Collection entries
--- START ---
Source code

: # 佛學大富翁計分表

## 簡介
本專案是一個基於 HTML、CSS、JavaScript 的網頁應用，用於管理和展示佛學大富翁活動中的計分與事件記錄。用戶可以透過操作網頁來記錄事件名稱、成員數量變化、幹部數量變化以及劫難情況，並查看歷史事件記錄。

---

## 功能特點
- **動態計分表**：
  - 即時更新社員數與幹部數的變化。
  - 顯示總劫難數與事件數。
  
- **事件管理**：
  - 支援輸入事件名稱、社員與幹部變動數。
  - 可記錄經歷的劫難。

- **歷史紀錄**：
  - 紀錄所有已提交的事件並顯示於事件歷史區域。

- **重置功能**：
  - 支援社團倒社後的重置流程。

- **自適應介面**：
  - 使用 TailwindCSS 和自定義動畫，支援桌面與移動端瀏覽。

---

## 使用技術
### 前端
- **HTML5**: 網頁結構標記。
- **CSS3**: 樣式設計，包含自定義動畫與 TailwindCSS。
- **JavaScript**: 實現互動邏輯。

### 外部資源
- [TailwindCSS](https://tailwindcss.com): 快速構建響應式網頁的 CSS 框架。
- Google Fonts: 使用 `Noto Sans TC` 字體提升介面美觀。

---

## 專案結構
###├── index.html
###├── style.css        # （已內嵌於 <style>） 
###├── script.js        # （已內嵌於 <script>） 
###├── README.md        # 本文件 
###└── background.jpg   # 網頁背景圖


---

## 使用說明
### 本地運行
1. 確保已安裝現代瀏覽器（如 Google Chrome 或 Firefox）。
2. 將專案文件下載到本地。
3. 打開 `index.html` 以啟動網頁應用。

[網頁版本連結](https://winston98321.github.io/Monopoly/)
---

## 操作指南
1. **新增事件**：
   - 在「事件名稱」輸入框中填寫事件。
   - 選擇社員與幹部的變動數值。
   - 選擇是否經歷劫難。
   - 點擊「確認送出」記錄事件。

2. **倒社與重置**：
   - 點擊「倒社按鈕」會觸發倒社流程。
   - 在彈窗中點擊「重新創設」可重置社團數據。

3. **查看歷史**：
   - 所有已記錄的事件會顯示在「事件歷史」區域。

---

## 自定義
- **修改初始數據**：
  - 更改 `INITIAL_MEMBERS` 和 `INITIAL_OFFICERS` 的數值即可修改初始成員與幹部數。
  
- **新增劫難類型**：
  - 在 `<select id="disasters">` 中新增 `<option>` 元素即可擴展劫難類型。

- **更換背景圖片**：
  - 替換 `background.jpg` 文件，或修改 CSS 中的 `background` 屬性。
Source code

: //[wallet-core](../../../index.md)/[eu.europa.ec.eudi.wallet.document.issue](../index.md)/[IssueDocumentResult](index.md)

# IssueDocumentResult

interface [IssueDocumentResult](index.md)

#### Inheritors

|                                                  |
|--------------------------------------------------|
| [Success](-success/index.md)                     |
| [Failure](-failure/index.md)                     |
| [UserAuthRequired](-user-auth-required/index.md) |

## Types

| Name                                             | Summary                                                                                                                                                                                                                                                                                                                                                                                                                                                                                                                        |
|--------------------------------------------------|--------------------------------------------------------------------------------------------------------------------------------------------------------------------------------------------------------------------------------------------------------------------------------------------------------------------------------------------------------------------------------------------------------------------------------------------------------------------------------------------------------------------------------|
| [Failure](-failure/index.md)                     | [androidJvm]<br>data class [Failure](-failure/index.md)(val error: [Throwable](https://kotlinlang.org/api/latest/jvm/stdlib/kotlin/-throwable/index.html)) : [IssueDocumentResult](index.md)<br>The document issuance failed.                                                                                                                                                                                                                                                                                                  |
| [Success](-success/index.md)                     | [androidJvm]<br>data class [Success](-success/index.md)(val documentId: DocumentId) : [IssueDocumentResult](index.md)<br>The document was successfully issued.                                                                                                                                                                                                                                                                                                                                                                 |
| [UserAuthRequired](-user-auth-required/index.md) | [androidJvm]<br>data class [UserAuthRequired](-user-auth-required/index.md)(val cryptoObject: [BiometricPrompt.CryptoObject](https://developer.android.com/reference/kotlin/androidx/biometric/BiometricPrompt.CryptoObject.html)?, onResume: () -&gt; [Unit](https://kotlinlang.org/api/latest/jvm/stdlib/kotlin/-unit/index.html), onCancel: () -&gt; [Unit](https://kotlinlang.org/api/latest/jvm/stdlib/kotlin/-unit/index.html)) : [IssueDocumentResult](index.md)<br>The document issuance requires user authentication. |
--- END ---
- _Exercise directions_: Copy the stretch of the records above that runs from the line with "2. 將專案文件下載到本地。" through the line with "#### Inheritors". Both end lines belong in the copy, and nothing else does.

- _Exercise solution_:
2. 將專案文件下載到本地。
3. 打開 `index.html` 以啟動網頁應用。

[網頁版本連結](https://winston98321.github.io/Monopoly/)
---

## 操作指南
1. **新增事件**：
   - 在「事件名稱」輸入框中填寫事件。
   - 選擇社員與幹部的變動數值。
   - 選擇是否經歷劫難。
   - 點擊「確認送出」記錄事件。

2. **倒社與重置**：
   - 點擊「倒社按鈕」會觸發倒社流程。
   - 在彈窗中點擊「重新創設」可重置社團數據。

3. **查看歷史**：
   - 所有已記錄的事件會顯示在「事件歷史」區域。

---

## 自定義
- **修改初始數據**：
  - 更改 `INITIAL_MEMBERS` 和 `INITIAL_OFFICERS` 的數值即可修改初始成員與幹部數。
  
- **新增劫難類型**：
  - 在 `<select id="disasters">` 中新增 `<option>` 元素即可擴展劫難類型。

- **更換背景圖片**：
  - 替換 `background.jpg` 文件，或修改 CSS 中的 `background` 屬性。
Source code

: //[wallet-core](../../../index.md)/[eu.europa.ec.eudi.wallet.document.issue](../index.md)/[IssueDocumentResult](index.md)

# IssueDocumentResult

interface [IssueDocumentResult](index.md)

#### Inheritors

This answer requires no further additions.